11. Saganaki (fried cheese)
Simple but delicious! Cheese saganaki is a thick slice of firm Greek cheese (usually kefalotyri, kasseri, or graviera) that’s lightly dredged in flour and pan-fried in olive oil until golden and crispy on the outside, soft and melty inside. Always finished with a squeeze of lemon.
12. Kolokithokeftedes (zucchini fritters)

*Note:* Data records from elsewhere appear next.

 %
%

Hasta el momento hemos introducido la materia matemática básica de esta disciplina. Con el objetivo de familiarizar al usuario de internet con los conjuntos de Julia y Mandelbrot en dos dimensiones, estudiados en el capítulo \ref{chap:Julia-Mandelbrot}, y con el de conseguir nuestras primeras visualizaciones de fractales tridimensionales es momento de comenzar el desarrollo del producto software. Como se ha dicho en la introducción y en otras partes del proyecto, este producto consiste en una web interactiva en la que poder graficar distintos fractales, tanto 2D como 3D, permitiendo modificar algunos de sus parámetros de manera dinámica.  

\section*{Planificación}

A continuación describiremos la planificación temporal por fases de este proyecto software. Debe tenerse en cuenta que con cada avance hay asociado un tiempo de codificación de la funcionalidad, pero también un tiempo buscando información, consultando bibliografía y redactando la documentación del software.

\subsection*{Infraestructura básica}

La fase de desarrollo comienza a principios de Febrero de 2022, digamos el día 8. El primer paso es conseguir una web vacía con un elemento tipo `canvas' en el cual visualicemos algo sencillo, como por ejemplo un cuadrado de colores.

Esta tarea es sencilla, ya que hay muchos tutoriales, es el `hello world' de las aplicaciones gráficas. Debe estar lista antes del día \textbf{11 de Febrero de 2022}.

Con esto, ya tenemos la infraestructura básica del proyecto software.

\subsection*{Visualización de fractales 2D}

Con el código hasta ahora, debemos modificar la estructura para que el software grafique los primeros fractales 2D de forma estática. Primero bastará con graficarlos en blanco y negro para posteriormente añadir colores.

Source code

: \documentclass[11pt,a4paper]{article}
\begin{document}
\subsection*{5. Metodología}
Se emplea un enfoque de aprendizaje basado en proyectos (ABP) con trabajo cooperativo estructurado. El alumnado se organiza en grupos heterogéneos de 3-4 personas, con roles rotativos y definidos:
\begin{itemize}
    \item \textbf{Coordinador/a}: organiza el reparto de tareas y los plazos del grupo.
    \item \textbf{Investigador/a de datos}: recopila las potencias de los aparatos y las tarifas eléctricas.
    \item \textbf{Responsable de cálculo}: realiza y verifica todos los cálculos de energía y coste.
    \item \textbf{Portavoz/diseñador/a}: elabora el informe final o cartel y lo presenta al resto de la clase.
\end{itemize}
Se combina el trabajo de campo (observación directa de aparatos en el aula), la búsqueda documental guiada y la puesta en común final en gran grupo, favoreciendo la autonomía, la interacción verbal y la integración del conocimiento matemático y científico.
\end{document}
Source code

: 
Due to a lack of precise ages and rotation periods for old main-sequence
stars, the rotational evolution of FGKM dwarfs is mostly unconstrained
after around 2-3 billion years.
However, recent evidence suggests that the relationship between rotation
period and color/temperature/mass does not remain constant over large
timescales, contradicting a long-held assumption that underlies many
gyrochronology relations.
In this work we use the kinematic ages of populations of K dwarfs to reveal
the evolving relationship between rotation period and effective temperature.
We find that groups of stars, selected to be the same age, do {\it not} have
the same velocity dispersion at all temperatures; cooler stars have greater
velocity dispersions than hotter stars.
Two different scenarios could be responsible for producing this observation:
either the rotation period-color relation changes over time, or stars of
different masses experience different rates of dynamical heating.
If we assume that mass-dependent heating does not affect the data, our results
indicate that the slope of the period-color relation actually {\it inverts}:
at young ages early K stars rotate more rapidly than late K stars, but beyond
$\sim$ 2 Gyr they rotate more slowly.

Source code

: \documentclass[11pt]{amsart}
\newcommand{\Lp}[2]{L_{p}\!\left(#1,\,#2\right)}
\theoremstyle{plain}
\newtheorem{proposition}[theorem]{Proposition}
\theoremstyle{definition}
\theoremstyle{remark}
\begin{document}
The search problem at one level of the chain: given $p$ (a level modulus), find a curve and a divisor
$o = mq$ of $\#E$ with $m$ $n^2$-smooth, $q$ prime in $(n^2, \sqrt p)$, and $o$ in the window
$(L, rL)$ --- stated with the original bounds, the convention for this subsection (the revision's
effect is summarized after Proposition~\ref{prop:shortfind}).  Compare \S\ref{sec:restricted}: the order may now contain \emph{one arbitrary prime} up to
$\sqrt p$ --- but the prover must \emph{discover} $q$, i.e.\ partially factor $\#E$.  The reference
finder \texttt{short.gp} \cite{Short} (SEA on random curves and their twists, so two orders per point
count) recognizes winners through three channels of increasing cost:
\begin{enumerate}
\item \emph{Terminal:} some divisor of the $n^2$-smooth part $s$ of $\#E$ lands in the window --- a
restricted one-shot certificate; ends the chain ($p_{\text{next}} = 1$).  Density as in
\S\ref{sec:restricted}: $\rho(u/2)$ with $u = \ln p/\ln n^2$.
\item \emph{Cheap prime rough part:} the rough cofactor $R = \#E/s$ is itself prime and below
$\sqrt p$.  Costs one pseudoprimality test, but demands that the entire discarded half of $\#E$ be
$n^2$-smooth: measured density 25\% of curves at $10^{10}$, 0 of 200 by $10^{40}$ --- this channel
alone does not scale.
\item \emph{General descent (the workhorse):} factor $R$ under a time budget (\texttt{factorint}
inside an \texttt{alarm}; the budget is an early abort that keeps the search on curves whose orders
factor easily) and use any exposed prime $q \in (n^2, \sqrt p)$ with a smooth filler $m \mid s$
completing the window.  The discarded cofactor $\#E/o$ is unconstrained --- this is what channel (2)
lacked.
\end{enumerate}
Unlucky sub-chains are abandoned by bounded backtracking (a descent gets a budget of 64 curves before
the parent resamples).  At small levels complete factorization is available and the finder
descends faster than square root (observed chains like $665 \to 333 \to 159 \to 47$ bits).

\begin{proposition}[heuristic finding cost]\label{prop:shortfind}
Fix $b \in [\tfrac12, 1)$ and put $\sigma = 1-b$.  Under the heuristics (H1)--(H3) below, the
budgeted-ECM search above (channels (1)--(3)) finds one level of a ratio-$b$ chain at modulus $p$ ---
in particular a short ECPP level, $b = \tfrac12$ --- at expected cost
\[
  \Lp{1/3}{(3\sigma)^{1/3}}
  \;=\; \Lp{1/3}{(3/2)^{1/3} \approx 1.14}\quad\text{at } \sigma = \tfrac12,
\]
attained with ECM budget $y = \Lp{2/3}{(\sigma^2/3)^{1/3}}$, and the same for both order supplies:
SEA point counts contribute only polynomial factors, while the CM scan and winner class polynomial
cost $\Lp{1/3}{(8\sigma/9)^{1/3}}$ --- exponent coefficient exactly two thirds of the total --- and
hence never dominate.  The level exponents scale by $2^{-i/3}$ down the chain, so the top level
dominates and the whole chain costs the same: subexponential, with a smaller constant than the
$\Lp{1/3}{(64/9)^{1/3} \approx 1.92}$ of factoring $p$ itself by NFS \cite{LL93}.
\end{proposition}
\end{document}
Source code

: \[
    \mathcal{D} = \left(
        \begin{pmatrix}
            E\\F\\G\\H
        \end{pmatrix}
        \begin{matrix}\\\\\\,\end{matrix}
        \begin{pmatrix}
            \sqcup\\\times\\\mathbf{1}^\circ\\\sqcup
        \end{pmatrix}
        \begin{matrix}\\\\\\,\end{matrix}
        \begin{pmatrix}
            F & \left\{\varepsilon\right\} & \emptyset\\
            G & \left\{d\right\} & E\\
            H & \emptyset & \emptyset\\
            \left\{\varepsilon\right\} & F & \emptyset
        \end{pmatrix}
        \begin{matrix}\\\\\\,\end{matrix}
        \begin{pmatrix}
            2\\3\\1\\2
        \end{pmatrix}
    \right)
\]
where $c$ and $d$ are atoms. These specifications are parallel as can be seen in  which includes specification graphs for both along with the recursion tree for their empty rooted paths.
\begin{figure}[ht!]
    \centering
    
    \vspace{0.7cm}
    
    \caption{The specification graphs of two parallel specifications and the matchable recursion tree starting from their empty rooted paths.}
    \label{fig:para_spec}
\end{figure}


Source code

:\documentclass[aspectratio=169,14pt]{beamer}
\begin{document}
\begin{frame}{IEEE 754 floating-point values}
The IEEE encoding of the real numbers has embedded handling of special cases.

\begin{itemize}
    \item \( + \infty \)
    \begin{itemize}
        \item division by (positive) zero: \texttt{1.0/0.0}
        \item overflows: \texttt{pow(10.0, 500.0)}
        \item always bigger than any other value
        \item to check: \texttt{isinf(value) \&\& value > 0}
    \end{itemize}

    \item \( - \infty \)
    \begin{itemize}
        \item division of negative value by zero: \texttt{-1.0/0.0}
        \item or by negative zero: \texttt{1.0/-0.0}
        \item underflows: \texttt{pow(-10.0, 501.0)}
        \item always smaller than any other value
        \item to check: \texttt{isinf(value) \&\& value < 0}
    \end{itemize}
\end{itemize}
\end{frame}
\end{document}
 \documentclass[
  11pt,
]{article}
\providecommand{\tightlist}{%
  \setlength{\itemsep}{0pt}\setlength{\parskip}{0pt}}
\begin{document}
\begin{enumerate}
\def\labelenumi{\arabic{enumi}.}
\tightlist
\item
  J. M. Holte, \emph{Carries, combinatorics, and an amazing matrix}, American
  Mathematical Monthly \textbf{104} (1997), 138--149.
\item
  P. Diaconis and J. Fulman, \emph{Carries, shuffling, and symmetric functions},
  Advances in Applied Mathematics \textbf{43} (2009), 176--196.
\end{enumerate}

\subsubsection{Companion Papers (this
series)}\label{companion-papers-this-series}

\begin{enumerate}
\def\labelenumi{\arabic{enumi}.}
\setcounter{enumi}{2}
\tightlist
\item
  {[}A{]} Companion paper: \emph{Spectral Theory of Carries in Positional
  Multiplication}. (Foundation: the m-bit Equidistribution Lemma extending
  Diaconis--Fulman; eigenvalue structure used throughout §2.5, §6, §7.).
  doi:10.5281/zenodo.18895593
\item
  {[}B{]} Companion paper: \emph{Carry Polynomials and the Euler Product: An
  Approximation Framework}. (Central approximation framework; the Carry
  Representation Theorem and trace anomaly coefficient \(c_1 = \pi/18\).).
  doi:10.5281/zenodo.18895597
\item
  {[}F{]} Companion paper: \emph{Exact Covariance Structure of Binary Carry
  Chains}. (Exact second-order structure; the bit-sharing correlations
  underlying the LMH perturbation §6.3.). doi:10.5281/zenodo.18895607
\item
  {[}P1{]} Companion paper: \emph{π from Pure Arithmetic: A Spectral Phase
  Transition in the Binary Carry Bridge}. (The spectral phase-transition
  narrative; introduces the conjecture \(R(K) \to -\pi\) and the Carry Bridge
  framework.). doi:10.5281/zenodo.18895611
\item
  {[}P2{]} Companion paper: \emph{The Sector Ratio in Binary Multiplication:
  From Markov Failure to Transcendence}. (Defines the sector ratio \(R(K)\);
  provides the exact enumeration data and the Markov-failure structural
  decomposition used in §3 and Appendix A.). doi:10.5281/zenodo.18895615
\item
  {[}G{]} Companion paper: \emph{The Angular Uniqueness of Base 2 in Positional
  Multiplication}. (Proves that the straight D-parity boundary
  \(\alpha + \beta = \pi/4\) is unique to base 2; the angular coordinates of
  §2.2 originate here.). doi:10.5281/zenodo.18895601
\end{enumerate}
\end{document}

A staple in many Greek restaurants, these kolokithokeftedes pair perfectly with a glass of ouzo. Kolokithi’ means zucchini, whereas ‘Keftedes’ means meatballs. So the literal combination of the two, ‘kolokithokeftedes,’ is translated to Zucchini meatballs, or loosely Zucchini Fritters. What really distinguishes these zucchini fritters is the incorporation of tangy feta and fresh herbs.
🥗 Salads
13. Salad Dark
Dakos (ντάκος) is a traditional Cretan salad that combines the freshness of ripe tomatoes and the creaminess of feta with the rustic crunch of barley rusks. It’s sometimes called Cretan bruschetta because of its layered style, but the flavors are distinctively Greek.
14. Greek Salad (Horiatiki)
Greek salad, called Horiatic or Greek Village Saladis one of the most popular summer salad recipes in Greece and one of the most iconic dishes of Greek cuisine. Greek salad is usually served as a side dish next to the main course, but you can also have it for lunch or as a light dinner. To make it more satiating you can definitely add 1-2 barley rusks which will soak up all the juices.